Data supplied>
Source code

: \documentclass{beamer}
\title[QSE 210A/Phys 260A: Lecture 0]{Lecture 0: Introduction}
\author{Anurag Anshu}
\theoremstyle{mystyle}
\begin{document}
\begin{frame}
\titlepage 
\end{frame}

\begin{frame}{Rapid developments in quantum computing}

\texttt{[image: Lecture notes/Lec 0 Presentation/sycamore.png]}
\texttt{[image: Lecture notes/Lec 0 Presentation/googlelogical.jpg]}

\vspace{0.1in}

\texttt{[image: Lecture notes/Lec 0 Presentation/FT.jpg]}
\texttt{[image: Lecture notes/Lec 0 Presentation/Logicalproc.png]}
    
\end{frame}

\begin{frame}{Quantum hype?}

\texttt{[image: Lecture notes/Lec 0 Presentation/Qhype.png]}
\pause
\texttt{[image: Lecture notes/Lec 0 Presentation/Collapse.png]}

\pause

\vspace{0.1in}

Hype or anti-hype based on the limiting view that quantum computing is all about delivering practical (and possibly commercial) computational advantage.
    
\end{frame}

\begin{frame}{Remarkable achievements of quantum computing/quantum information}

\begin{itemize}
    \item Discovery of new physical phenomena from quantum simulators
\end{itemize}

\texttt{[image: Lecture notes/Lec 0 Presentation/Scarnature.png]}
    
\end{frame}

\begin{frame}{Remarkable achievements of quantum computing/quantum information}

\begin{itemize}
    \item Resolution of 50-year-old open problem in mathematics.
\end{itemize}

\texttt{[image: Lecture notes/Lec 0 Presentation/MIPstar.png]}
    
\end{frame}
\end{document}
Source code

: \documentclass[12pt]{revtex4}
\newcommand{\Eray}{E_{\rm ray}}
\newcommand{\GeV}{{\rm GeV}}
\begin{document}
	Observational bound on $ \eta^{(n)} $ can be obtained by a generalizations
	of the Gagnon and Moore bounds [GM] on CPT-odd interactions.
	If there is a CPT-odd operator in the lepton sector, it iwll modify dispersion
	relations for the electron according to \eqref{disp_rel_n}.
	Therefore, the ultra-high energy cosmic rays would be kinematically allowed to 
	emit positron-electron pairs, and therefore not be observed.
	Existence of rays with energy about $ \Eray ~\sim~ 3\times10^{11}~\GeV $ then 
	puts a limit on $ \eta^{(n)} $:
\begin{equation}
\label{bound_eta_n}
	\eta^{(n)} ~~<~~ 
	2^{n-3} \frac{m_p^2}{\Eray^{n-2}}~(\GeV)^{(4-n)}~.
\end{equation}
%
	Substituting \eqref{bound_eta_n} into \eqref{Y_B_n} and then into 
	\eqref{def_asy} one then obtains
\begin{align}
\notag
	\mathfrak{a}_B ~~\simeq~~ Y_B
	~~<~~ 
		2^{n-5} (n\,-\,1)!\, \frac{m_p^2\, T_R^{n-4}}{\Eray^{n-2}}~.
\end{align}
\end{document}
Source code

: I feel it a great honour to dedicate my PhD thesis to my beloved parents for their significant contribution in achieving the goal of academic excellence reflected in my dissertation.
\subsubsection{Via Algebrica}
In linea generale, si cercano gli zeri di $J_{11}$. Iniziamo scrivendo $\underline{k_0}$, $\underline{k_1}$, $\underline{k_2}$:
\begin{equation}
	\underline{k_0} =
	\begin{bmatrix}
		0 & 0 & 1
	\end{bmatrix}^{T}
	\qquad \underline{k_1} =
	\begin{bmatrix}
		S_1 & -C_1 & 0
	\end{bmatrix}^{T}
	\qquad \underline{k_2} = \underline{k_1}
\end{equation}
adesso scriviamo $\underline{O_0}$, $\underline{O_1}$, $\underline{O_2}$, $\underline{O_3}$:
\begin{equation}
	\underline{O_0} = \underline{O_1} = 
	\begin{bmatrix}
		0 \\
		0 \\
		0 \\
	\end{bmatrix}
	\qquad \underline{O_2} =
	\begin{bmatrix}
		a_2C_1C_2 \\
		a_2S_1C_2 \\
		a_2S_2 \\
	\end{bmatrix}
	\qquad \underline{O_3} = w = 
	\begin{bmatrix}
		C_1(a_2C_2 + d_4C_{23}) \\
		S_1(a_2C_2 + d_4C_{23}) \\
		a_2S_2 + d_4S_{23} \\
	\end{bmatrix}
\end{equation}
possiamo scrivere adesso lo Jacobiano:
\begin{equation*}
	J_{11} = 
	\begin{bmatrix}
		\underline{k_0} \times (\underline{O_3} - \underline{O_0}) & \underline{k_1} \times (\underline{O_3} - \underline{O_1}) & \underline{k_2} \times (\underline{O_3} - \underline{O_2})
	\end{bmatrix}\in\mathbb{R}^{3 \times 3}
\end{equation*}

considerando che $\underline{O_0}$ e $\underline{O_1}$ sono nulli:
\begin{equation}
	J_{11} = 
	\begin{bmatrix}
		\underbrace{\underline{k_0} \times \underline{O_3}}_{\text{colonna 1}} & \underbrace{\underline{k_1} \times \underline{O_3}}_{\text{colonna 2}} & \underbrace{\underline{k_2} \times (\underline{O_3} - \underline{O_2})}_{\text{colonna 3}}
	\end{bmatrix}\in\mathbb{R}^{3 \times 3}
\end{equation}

Exercise> Look for the string "frac" in the entries above. Copy every line that has it.

Response area>
	2^{n-3} \frac{m_p^2}{\Eray^{n-2}}~(\GeV)^{(4-n)}~.
		2^{n-5} (n\,-\,1)!\, \frac{m_p^2\, T_R^{n-4}}{\Eray^{n-2}}~.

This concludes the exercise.